• Sessualità dopo parto

    Spesso le neo-mamme perdono interesse verso la vita sessuale e di coppia. I motivi possono essere diversi. Innanzitutto, l’attività frenetica di accudimento del neonato sottrae tempo ed energia a ogni altra attività, compresa quella sessuale. Lo stress di questo periodo può anche arrivare a inibire a livello biologico le pulsioni sessuali.Inoltre, con la gravidanza e il parto, il corpo è cambiato e spesso non si accorda più con i propri abituali canoni estetici: l’immagine di sé come donna fisicamente attraente può essere danneggiata, e a questo può conseguire un crollo del desiderio. Diffusi pregiudizi sociali dipingono un’immagine di “mamma” completamente asessuata, non “sporcata” da connotazioni erotiche. Se la donna inconsciamente aderisce a questo stereotipo, il rifiuto della sessualità sarà inevitabile. Ligia all’immagine della “madre perfetta”, la donna si sente investita di enormi responsabilità, e il dovere diventa l’unica linea guida nell’organizzazione della propria giornata: il piacere (specialmente quello erotico) esce dalla lista delle priorità.

    A volte capita che anche l’uomo veda la neo-mamma esclusivamente nella sua veste “sacra” e dunque “inviolabile”. Più spesso però il partner fa pressioni per riprendere la vita sessuale, e questo può essere percepito dalla donna come un’altra richiesta cui far fronte, l’ennesima pretesa che va ad aggiungersi a quelle del “piccolo tiranno”. Alcune donne si “innamorano” perdutamente del proprio bambino. Le attenzioni, le coccole e il contatto fisico (un tempo indirizzati al partner) diventano esclusivamente diretti al loro nuovo “oggetto d’amore”. Si forma una fortissima diade madre-figlio, in cui non c’è posto per nessun altro. A volte le nuove condizioni di vita imposte dall’arrivo del figlio sono incompatibili con la concezione di sessualità della donna.
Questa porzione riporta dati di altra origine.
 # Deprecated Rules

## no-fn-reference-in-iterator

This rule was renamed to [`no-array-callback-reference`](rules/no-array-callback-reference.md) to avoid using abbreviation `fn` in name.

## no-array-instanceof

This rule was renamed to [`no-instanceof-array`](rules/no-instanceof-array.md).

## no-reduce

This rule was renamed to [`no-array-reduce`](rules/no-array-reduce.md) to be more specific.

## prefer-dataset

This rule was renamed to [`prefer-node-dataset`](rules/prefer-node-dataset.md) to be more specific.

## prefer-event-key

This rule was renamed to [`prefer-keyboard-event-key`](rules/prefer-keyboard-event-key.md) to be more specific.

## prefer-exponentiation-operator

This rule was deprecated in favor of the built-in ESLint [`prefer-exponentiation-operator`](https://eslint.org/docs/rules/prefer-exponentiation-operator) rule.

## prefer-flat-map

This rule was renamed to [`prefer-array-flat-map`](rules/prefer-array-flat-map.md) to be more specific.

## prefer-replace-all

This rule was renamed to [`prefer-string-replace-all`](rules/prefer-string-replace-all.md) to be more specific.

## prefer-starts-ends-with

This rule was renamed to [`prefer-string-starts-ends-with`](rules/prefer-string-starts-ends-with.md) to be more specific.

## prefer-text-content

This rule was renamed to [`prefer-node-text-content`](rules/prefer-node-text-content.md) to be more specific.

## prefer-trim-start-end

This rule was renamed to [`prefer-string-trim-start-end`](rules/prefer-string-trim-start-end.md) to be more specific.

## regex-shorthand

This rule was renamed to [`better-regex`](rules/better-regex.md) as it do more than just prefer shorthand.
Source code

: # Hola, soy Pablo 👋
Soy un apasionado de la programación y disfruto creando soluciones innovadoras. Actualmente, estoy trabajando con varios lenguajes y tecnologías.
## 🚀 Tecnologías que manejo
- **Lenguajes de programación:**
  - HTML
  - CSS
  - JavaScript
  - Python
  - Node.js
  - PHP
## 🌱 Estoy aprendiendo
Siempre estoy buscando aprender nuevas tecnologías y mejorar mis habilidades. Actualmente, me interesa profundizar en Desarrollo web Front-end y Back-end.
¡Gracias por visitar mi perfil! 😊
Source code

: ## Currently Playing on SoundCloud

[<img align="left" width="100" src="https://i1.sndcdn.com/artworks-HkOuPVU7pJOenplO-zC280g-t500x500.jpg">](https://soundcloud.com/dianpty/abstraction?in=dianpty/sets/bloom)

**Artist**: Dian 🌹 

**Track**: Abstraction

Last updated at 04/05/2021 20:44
Per esempio, chi ha sempre considerato la spontaneità un ingrediente essenziale dell’erotismo, troverà estremamente difficile fare i conti con la routine imposta dal figlio: una programmazione dell’intimità con il partner verrà considerata inaccettabile.

    Per queste e altre ragioni, dunque, l’arrivo di un figlio può interferire pesantemente con la vita sessuale. A tutto ciò vanno aggiunti fattori organici che possono rendere dolorosi i rapporti.

    Nella donna che allatta i livelli di estrogeni sono bassi e questo, analogamente a quanto accade dopo la menopausa può creare un’estrema secchezza vaginale e una ridotta lubrificazione vaginale al momento del rapporto, sia per effetto diretto (la vagina è già in partenza più asciutta) sia perché la paura di sentir male o ancor peggio il fastidio avvertito ai primi tentativi di penetrazione sono potenti inibitori del riflesso di lubrificazione che accompagna l’eccitazione.

    L’allattamento aumenta inoltre la sensibilità del seno che può renderne sgradevole la stimolazione durante il rapporto.

    Il rapporto (o il tentativo di avere un rapporto) in assenza di un’adeguata lubrificazione vaginale è responsabile di microlesioni del vestibolo (cioè l’entrata della vagina) che creano infiammazione (vestibolite vulvare) e ulteriore aggravamento del dolore. In risposta al dolore, o alla paura di avvertire dolore, si crea una contrattura dei muscoli che circondano la vagina, determinando così ancora una volta dolore al tentativo di penetrazione. Infine la cicatrice che consegue all’episiotomia e alle lacerazioni da parto, determina, essendo il tessuto cicatriziale poco elastico, ulteriore dolore.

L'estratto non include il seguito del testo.